EXERCISE OBJECTIVE: What you return must be every line from the beginning of the data through the line holding "- **Conducting A/B", unchanged.

----------

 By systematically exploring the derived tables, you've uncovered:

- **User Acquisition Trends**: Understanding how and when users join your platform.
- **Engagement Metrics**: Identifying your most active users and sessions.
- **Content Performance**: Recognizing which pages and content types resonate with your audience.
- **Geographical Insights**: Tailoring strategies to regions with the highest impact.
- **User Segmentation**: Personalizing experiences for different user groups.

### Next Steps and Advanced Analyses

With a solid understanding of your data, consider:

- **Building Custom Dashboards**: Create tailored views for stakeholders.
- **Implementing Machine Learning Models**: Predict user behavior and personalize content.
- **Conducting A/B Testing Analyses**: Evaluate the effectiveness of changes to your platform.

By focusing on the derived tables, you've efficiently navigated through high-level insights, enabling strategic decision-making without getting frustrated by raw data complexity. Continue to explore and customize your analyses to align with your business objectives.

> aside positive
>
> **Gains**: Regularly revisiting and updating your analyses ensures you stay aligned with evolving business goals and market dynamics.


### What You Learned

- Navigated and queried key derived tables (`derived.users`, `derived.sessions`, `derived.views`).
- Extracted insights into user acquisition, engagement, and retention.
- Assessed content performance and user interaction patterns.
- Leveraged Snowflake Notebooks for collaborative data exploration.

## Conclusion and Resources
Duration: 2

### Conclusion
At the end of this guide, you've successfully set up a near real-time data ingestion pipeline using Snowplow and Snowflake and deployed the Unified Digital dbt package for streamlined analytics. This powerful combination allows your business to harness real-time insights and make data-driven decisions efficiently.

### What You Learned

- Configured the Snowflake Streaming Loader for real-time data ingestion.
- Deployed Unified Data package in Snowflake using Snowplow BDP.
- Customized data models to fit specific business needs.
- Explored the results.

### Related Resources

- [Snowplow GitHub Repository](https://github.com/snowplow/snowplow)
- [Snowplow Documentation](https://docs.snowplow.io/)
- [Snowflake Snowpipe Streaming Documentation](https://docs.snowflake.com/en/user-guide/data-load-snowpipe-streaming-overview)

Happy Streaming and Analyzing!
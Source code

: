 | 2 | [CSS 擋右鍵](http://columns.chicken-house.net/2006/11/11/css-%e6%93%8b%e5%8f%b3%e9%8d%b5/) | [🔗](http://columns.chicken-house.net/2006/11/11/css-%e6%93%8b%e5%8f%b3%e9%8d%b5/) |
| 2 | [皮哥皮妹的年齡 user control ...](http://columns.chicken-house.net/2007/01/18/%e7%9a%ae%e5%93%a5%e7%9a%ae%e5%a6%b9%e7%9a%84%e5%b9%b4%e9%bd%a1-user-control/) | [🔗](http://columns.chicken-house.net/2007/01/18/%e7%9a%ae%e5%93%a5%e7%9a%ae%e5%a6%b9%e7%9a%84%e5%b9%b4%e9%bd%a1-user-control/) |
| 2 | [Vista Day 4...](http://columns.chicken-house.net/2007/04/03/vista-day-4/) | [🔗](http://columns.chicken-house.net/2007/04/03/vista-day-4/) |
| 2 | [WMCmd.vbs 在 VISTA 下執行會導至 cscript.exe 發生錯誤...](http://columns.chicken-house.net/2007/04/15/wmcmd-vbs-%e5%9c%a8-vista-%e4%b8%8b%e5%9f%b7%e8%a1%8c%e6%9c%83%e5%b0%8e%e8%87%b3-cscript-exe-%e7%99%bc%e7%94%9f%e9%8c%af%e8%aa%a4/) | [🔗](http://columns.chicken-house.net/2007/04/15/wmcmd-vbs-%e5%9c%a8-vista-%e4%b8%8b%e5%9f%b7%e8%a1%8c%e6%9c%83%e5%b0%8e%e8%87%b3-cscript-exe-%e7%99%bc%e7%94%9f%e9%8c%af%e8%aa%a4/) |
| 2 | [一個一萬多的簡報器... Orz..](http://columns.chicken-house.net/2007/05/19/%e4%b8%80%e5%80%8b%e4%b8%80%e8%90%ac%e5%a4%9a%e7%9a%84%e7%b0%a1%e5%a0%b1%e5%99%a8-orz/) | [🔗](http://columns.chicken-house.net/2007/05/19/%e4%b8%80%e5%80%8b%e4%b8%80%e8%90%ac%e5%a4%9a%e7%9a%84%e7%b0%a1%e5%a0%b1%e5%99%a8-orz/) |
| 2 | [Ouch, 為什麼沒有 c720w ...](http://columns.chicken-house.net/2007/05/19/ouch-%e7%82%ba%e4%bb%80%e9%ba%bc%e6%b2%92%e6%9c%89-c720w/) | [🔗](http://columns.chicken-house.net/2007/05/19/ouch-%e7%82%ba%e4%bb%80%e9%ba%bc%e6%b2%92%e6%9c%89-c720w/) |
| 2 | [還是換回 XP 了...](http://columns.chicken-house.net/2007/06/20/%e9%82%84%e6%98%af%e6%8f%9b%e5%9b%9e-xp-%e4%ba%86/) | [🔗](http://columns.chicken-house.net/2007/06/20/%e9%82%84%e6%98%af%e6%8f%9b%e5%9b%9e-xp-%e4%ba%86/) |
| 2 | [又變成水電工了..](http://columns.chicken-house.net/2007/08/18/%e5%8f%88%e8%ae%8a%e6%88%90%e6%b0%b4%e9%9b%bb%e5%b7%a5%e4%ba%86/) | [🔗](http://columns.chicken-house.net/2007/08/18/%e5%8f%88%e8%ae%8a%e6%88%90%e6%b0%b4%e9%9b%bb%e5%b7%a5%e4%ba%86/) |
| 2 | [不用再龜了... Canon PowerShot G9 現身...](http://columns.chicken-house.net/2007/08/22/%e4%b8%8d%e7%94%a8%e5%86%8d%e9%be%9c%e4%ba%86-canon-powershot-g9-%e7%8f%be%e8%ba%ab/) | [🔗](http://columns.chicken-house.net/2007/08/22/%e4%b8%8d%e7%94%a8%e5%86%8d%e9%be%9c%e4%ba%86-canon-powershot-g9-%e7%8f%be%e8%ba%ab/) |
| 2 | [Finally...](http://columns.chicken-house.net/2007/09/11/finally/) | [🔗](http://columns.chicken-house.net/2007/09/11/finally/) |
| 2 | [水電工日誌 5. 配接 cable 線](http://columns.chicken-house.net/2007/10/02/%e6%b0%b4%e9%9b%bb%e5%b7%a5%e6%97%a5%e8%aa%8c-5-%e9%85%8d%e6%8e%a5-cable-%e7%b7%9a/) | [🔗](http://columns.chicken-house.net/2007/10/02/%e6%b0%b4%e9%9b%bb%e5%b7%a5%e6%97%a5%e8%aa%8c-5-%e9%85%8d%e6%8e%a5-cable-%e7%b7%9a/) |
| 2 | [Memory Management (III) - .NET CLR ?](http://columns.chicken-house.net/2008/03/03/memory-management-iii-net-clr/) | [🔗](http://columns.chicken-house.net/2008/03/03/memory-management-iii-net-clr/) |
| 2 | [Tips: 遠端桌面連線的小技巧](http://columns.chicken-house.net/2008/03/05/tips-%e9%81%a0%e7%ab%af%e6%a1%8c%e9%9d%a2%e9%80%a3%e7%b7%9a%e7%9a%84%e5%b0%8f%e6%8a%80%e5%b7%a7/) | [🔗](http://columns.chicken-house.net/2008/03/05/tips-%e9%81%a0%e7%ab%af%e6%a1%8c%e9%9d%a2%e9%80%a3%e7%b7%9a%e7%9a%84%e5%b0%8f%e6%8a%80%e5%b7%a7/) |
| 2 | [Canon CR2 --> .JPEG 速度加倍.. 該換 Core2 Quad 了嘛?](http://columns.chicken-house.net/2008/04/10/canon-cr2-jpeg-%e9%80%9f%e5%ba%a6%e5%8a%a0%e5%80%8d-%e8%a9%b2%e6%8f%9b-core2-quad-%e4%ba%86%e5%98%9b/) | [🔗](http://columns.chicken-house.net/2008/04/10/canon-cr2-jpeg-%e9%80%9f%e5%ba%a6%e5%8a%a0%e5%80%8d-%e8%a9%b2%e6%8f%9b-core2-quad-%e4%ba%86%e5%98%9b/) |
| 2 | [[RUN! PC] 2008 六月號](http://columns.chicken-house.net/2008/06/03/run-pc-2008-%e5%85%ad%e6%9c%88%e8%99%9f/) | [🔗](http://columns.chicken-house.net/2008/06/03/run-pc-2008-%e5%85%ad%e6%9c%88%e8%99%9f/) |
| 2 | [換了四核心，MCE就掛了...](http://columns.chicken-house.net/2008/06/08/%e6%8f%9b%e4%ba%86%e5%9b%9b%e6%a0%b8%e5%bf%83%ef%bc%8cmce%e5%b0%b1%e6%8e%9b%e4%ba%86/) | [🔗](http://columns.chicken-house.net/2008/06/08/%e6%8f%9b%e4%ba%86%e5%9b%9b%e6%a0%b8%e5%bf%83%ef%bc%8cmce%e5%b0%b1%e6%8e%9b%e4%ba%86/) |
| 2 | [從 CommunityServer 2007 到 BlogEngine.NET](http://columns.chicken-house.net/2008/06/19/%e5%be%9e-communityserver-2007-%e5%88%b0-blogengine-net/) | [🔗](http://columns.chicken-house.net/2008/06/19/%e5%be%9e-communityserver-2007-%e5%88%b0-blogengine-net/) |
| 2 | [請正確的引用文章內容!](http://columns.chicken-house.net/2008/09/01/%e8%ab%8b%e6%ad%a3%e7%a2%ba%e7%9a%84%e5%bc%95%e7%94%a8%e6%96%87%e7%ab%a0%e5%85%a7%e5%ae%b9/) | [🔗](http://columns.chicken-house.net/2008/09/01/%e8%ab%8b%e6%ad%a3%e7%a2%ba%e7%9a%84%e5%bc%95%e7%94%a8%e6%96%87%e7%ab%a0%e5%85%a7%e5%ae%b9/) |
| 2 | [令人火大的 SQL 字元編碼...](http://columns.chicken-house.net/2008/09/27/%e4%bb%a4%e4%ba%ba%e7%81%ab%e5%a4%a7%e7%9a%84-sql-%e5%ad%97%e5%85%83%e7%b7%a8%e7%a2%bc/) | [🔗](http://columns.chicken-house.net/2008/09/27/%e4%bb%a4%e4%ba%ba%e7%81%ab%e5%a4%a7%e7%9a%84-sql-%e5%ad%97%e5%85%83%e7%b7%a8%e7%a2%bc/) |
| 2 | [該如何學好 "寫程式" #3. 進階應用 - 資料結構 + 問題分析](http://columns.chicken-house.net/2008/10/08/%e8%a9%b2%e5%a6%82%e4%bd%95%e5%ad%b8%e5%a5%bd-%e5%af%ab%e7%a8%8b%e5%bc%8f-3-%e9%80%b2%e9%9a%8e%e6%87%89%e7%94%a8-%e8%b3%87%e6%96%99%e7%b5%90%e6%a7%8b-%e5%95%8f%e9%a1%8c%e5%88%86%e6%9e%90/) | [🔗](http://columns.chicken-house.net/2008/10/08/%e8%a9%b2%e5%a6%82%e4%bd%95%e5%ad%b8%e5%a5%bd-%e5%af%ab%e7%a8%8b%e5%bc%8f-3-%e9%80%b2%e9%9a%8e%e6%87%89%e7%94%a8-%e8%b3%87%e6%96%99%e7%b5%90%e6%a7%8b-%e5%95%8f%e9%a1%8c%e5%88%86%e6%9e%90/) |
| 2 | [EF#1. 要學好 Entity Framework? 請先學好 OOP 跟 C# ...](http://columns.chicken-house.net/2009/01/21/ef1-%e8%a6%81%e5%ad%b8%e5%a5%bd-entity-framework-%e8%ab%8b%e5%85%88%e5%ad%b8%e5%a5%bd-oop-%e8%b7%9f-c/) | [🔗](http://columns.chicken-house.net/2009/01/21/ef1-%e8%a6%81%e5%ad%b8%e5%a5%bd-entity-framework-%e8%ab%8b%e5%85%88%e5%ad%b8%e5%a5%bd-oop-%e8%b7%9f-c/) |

----------

OUTPUT BELOW:
 By systematically exploring the derived tables, you've uncovered:

- **User Acquisition Trends**: Understanding how and when users join your platform.
- **Engagement Metrics**: Identifying your most active users and sessions.
- **Content Performance**: Recognizing which pages and content types resonate with your audience.
- **Geographical Insights**: Tailoring strategies to regions with the highest impact.
- **User Segmentation**: Personalizing experiences for different user groups.

### Next Steps and Advanced Analyses

With a solid understanding of your data, consider:

- **Building Custom Dashboards**: Create tailored views for stakeholders.
- **Implementing Machine Learning Models**: Predict user behavior and personalize content.
- **Conducting A/B Testing Analyses**: Evaluate the effectiveness of changes to your platform.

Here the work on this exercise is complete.